Some scientific analysis does, however, shed light on the matter. A 2020 study by Claus-Christian Carbon, a professor of psychology at the University of Bamberg in Germany, determined that “lower accuracy and lower confidence in one’s own assessment of… emotions [displayed during one’s mask use] indicate that [observers’] emotional reading was strongly irritated by the presence of a mask.” Carbon’s examination “further detected specific confusion patterns, mostly pronounced in the case of misinterpreting disgusted faces as being angry plus assessing many other emotions (e.g., happy, sad, and angry) as neutral.”
The drawbacks to forcing students to mask has been sufficiently compelling that the World Health Organization, which recommends masking for children ages 12 and older, has explicitly advised against requiring masks for those under age six.
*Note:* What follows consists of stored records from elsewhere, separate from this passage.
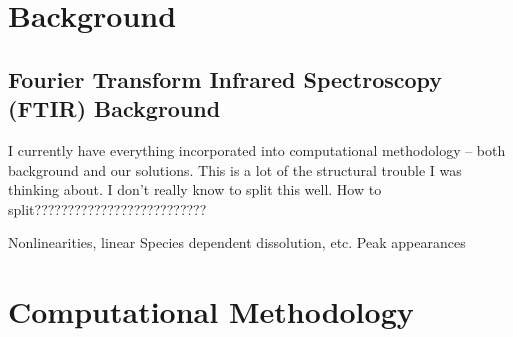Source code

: \documentclass[draft]{agujournal2019}
\begin{document}



\section{Background}
\subsection{Fourier Transform Infrared Spectroscopy (FTIR) Background}
I currently have everything incorporated into computational methodology -- both background and our solutions. This is a lot of the structural trouble I was thinking about. I don't really know to split this well. How to split??????????????????????????

Nonlinearities, linear 
Species dependent dissolution, etc. 
Peak appearances 



\section{Computational Methodology} %
\end{document}
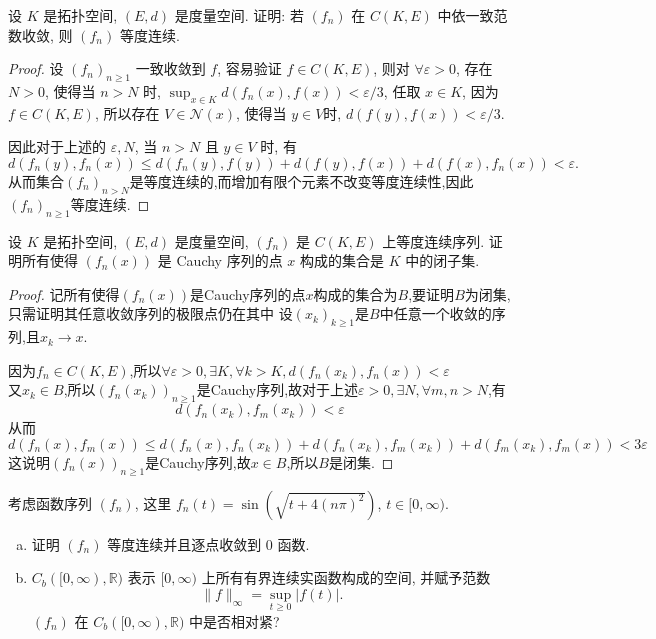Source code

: 




\begin{exercise}
    设 $K$ 是拓扑空间, $(E,d)$ 是度量空间. 证明: 
    若 $(f_{n})$ 在 $C(K, E)$ 中依一致范数收敛, 则 $(f_{n})$ 等度连续.
\end{exercise}

\begin{proof}
    设 $(f_n)_{n\geq 1}$ 一致收敛到 $f$, 容易验证 $f\in C(K,E)$,
    则对 $\forall\varepsilon>0$, 存在 $N>0$, 使得当 $n>N$ 时,
    $\sup_{x\in K}d(f_n(x),f(x))<\varepsilon/3$,
    任取 $x\in K$, 因为 $f\in C(K,E)$, 所以存在 $V\in\mathcal{N}(x)$,
    使得当 $y\in V$时, $d(f(y),f(x))<\varepsilon/3$.

    因此对于上述的 $\varepsilon,N$, 当 $n>N$ 且 $y\in V$ 时, 有
    \[d(f_n(y),f_n(x))\leq d(f_n(y),f(y))+d(f(y),f(x))+d(f(x),f_n(x))<\varepsilon.\]
    从而集合$(f_n)_{n>N}$是等度连续的,而增加有限个元素不改变等度连续性,因此$(f_n)_{n\geq 1}$等度连续.
\end{proof}



\begin{exercise}
    设 $K$ 是拓扑空间, $(E, d)$ 是度量空间, $(f_{n})$ 是 $C(K, E)$ 上等度连续序列. 
    证明所有使得 $(f_{n}(x))$ 是 Cauchy 序列的点 $x$ 构成的集合是 $K$ 中的闭子集.
\end{exercise}

\begin{proof}
记所有使得$(f_n(x))$是Cauchy序列的点$x$构成的集合为$B$,要证明$B$为闭集,只需证明其任意收敛序列的极限点仍在其中
设$(x_k)_{k\geq 1}$是$B$中任意一个收敛的序列,且$x_k\to x$.

因为$f_n\in C(K,E)$,所以$\forall\varepsilon>0,\exists K,\forall k>K,d(f_n(x_k),f_n(x))<\varepsilon$\\
又$x_k\in B$,所以$(f_n(x_k))_{n\geq 1}$是Cauchy序列,故对于上述$\varepsilon>0,\exists N,\forall m,n>N$,有
\[d(f_n(x_k),f_m(x_k))<\varepsilon\]
从而\[d(f_n(x),f_m(x))\leq d(f_n(x),f_n(x_k))+d(f_n(x_k),f_m(x_k))+d(f_m(x_k),f_m(x))<3\varepsilon\]
这说明$(f_n(x))_{n\geq 1}$是Cauchy序列,故$x\in B$,所以$B$是闭集.
\end{proof}



\begin{exercise}
  考虑函数序列 $(f_{n})$, 这里 $f_{n}(t)=\sin\left(\sqrt{t+4(n\pi)^2}\right)$, $t\in[0,\infty)$.
  \begin{enumerate}[(a)]
    \item 证明 $(f_{n})$ 等度连续并且逐点收敛到 $0$ 函数.
    \item $C_{b}([0,\infty),\mathbb{R})$ 表示 $[0, \infty)$ 上所有有界连续实函数构成的空间, 并赋予范数
    \[\|f\|_{\infty}=\sup_{t\geq 0}|f(t)|.\]
    $(f_n)$ 在 $C_b([0,\infty),\mathbb{R})$ 中是否相对紧?
  \end{enumerate}
\end{exercise}

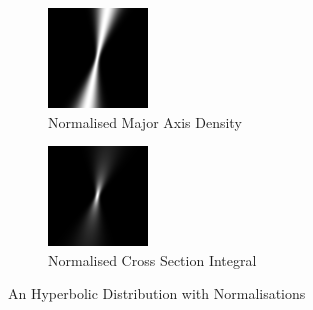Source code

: \documentclass[a4paper, 11pt, titlepage]{article}
\begin{document}
\begin{figure}
\begin{subfigure}{.33\textwidth}
          \includegraphics[width=.9\linewidth]{images/GaussianRay3.png}
          \caption{Normalised Major Axis Density}
          \label{fig:hyperbolicsub2}
        \end{subfigure}
        \begin{subfigure}{.33\textwidth}
          \centering
          \includegraphics[width=.9\linewidth]{images/GaussianRay2.png}
          \caption{Normalised Cross Section Integral}
          \label{fig:hyperbolicsub3}
        \end{subfigure}
        \caption{An Hyperbolic Distribution with Normalisations}
        \label{fig:hyperbolic}
        \end{figure}
\end{document}
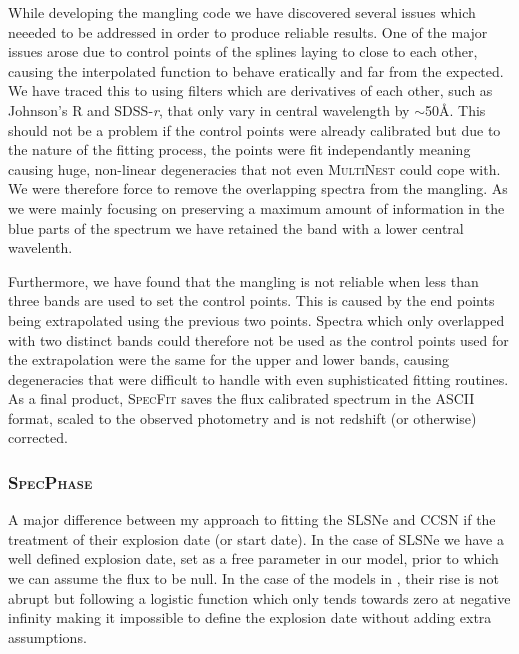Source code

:While developing the mangling code we have discovered several issues which neeeded to be addressed in order to produce reliable results. One of the major issues arose due to control points of the splines laying to close to each other, causing the interpolated function to behave eratically and far from the expected. We have traced this to using filters which are derivatives of each other, such as Johnson's R and SDSS-\textit{r}, that only vary in central wavelength by $\sim$50\AA. This should not be a problem if the control points were already calibrated but due to the nature of the fitting process, the points were fit independantly meaning causing huge, non-linear degeneracies that not even \textsc{MultiNest} could cope with. We were therefore force to remove the overlapping spectra from the mangling. As we were mainly focusing on preserving a maximum amount of information in the blue parts of the spectrum we have retained the band with a lower central wavelenth.

Furthermore, we have found that the mangling is not reliable when less than three bands are used to set the control points. This is caused by the end points being extrapolated using the previous two points. Spectra which only overlapped with two distinct bands could therefore not be used as the control points used for the extrapolation were the same for the upper and lower bands, causing degeneracies that were difficult to handle with even suphisticated fitting routines. As a final product, \textsc{SpecFit} saves the flux calibrated spectrum in the ASCII format, scaled to the observed photometry and is not redshift (or otherwise) corrected.

\subsubsection{\textsc{SpecPhase}}
A major difference between my approach to fitting the SLSNe and CCSN if the treatment of their explosion date (or start date). In the case of SLSNe we have a well defined explosion date, set as a free parameter in our model, prior to which we can assume the flux to be null. In the case of the models in , their rise is not abrupt but following a logistic function which only tends towards zero at negative infinity making it impossible to define the explosion date without adding extra assumptions.

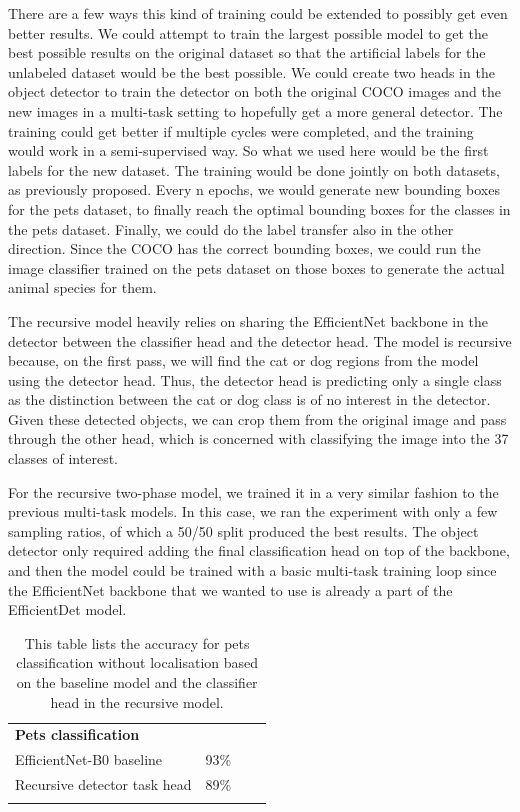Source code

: There are a few ways this kind of training could be extended to possibly get even better results.
We could attempt to train the largest possible model to get the best possible results on the original dataset so that the artificial labels for the unlabeled dataset would be the best possible.
We could create two heads in the object detector to train the detector on both the original COCO images and the new images in a multi-task setting to hopefully get a more general detector.
The training could get better if multiple cycles were completed, and the training would work in a semi-supervised way.
So what we used here would be the first labels for the new dataset.
The training would be done jointly on both datasets, as previously proposed.
Every n epochs, we would generate new bounding boxes for the pets dataset, to finally reach the optimal bounding boxes for the classes in the pets dataset.
Finally, we could do the label transfer also in the other direction.
Since the COCO has the correct bounding boxes, we could run the image classifier trained on the pets dataset on those boxes to generate the actual animal species for them.

The recursive model heavily relies on sharing the EfficientNet backbone in the detector between the classifier head and the detector head.
The model is recursive because, on the first pass, we will find the cat or dog regions from the model using the detector head.
Thus, the detector head is predicting only a single class as the distinction between the cat or dog class is of no interest in the detector.
Given these detected objects, we can crop them from the original image and pass through the other head, which is concerned with classifying the image into the 37 classes of interest.

For the recursive two-phase model, we trained it in a very similar fashion to the previous multi-task models.
In this case, we ran the experiment with only a few sampling ratios, of which a 50/50 split produced the best results.
The object detector only required adding the final classification head on top of the backbone, and then the model could be trained with a basic multi-task training loop since the EfficientNet backbone that we wanted to use is already a part of the EfficientDet model.


\begin{table}[]
    \centering
    \begin{tabular}{lccl}
        \multicolumn{1}{l}{\textbf{Pets classification}}    & \multicolumn{1}{l}{\textbf{}}  \\ \cline{1-2}
        \multicolumn{1}{l}{EfficientNet-B0 baseline} & \multicolumn{1}{c}{93\%}                    \\ \hline
        \multicolumn{1}{l}{Recursive detector task head}       & \multicolumn{1}{c}{89\%}                       \\ \hline
        \\
    \end{tabular}
    \caption{
    This table lists the accuracy for pets classification without localisation based on the baseline model and the classifier head in the recursive model.
    }
\end{table}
That’s in contrast to the policy of the U.S. Centers for Disease Control and Prevention (CDC) and the American Academy of Pediatrics (AAP), both of which say those age two and older ought to wear masks in community settings.
And although the CDC recommends that caregivers who work in infant day-care centers wear masks irrespective of vaccination status, health authorities in many other countries have rejected that policy in favor of babies being able to see caregivers faces. Prior to the emergence of COVID-19, the AAP took a similar view favoring the importance of seeing faces in that setting.